The findings support the hypothesis that both PGPR (Bacillus cereus LPR2) and phytomediated AgNPs can individually promote maize seed germination and early vegetative growth, while LPR2 also provides strong biocontrol against M. phaseolina. The lack of synergistic effect in the combined LPR2 + AgNPs treatment aligns with reports that AgNPs can sometimes inhibit PGPR activity or exert variable effects depending on concentration, plant species, and context. Mechanistically, AgNPs may enhance germination by penetrating the seed coat and improving water uptake, while LPR2 promotes growth via phytohormone production (IAA), nutrient solubilization (phosphate), and antimicrobial metabolites (e.g., HCN), contributing to pathogen suppression. The results underscore the potential of deploying LPR2 as a biofertilizer/biocontrol agent and AgNPs as a growth stimulator, but also highlight the need to carefully manage nanoparticle–microbe interactions to avoid antagonism.
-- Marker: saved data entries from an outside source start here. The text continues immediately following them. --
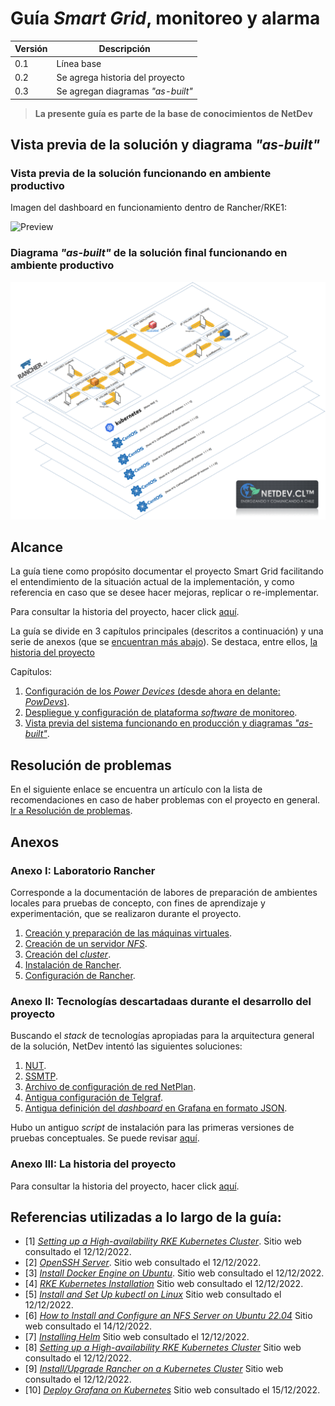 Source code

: # Guía _Smart Grid_, monitoreo y alarma

| Versión | Descripción                       |
| ------- | --------------------------------- |
| 0.1     | Línea base                        |
| 0.2     | Se agrega historia del proyecto   |
| 0.3     | Se agregan diagramas _"as-built"_ |

> **La presente guía es parte de la base de conocimientos de NetDev**

## Vista previa de la solución y diagrama _"as-built"_

### Vista previa de la solución funcionando en ambiente productivo

Imagen del dashboard en funcionamiento dentro de Rancher/RKE1:

![Preview](imgs/video_muestra_rancher_grafana.gif)

### Diagrama _"as-built"_ de la solución final funcionando en ambiente productivo

![final_asbuild](imgs/15_rancher_asbuild.png)

## Alcance

La guía tiene como propósito documentar el proyecto Smart Grid facilitando el entendimiento de la situación actual de la implementación, y como referencia en caso que se desee hacer mejoras, replicar o re-implementar.

Para consultar la historia del proyecto, hacer click [aquí](/Anexo03_01_Historia.md).

La guía se divide en 3 capítulos principales (descritos a continuación) y una serie de anexos (que se [encuentran más abajo](#anexos)). Se destaca, entre ellos, [la historia del proyecto](Anexo03_01_Historia.md)

Capítulos:

1.  [Configuración de los _Power Devices_ (desde ahora en delante: _PowDevs_)](/Cap1_PowerDevices.md).
2.  [Despliegue y configuración de plataforma _software_ de monitoreo](/Cap2_01_DespliegueApps.md).
3.  [Vista previa del sistema funcionando en producción y diagramas _"as-built"_](/Cap2_05_Imagenes.md).

## Resolución de problemas

En el siguiente enlace se encuentra un artículo con la lista de recomendaciones en caso de haber problemas con el proyecto en general. [Ir a Resolución de problemas](/ResolucionProblemas.md).

## Anexos

### Anexo I: Laboratorio Rancher

Corresponde a la documentación de labores de preparación de ambientes locales para pruebas de concepto, con fines de aprendizaje y experimentación, que se realizaron durante el proyecto.

1.  [Creación y preparación de las máquinas virtuales](/Anexo01_01_PreparacionMaquinasVirtuales.md).
2.  [Creación de un servidor _NFS_](/Anexo01_02_CreacionNFS.md).
3.  [Creación del _cluster_](/Anexo01_03_CreacionCluster.md).
4.  [Instalación de Rancher](/Anexo01_04_InstalacionRancher.md).
5.  [Configuración de Rancher](/Anexo01_05_ConfiguracionRancher.md).

### Anexo II: Tecnologías descartadaas durante el desarrollo del proyecto

Buscando el _stack_ de tecnologías apropiadas para la arquitectura general de la solución, NetDev intentó las siguientes soluciones:

1. [NUT](/Anexo02_01_NUT.md).
2. [SSMTP](/Anexo02_02_SSMTP.md).
3. [Archivo de configuración de red NetPlan](</configs/(deprecado)red.yml>).
4. [Antigua configuración de Telgraf](</configs/(deprecado)telegraf.conf>).
5. [Antigua definición del _dashboard_ en Grafana en formato JSON](/jsons/dashboard.json).

Hubo un antiguo _script_ de instalación para las primeras versiones de pruebas conceptuales. Se puede revisar [aquí](</scripts/(deprecado)script_instalacion.sh>).

### Anexo III: La historia del proyecto

Para consultar la historia del proyecto, hacer click [aquí](/Anexo03_01_Historia.md).

## Referencias utilizadas a lo largo de la guía:

- [1] [_Setting up a High-availability RKE Kubernetes Cluster_](https://docs.ranchermanager.rancher.io/how-to-guides/new-user-guides/infrastructure-setup/ha-rke1-kubernetes-cluster). Sitio web consultado el 12/12/2022.
- [2] [_OpenSSH Server_](https://ubuntu.com/server/docs/service-openssh). Sitio web consultado el 12/12/2022.
- [3] [_Install Docker Engine on Ubuntu_](https://docs.docker.com/engine/install/ubuntu/). Sitio web consultado el 12/12/2022.
- [4] [_RKE Kubernetes Installation_](https://rancher.com/docs/rke/latest/en/installation/) Sitio web consultado el 12/12/2022.
- [5] [_Install and Set Up kubectl on Linux_](https://kubernetes.io/docs/tasks/tools/install-kubectl-linux/) Sitio web consultado el 12/12/2022.
- [6] [_How to Install and Configure an NFS Server on Ubuntu 22.04_](https://linuxhint.com/install-and-configure-nfs-server-ubuntu-22-04/) Sitio web consultado el 14/12/2022.
- [7] [_Installing Helm_](https://helm.sh/docs/intro/install/) Sitio web consultado el 12/12/2022.
- [8] [_Setting up a High-availability RKE Kubernetes Cluster_](https://docs.ranchermanager.rancher.io/how-to-guides/new-user-guides/kubernetes-cluster-setup/rke1-for-rancher) Sitio web consultado el 12/12/2022.
- [9] [_Install/Upgrade Rancher on a Kubernetes Cluster_](https://docs.ranchermanager.rancher.io/pages-for-subheaders/install-upgrade-on-a-kubernetes-cluster) Sitio web consultado el 12/12/2022.
- [10] [_Deploy Grafana on Kubernetes_](https://grafana.com/docs/grafana/latest/setup-grafana/installation/kubernetes/) Sitio web consultado el 15/12/2022.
Bacillus cereus LPR2 exhibited multiple plant growth-promoting traits (IAA, HCN, ammonia production; phosphate solubilization) and strong antagonism against Macrophomina phaseolina. Green-synthesized AgNPs (20–60 nm) from Tagetes erecta enhanced maize germination and early growth compared to control. In pot assays, LPR2 alone provided the highest improvements in germination and biomass, followed by AgNPs; their combination did not yield additive benefits. These results indicate that B. cereus LPR2 and AgNPs can be applied individually as a bioinoculant and a growth stimulator, respectively, for maize. Future work should optimize dosing, timing, and formulations, evaluate longer growth periods and field conditions, and further investigate nanoparticle–PGPR interactions across crops and pathogens.

• Short experimental duration: growth parameters assessed only up to 10 days after sowing.
• Pot assay under controlled conditions; field variability not assessed.
• Limited replication for biomass measurements (means of 3 plants per set reported).
• Single PGPR strain (B. cereus LPR2) and single plant species (maize) examined.
• AgNPs evaluated at limited dosages (25 ppm seed soak; 50 ppm foliar spray) without a broader dose–response.
• Antagonistic testing performed against a single pathogen (Macrophomina phaseolina).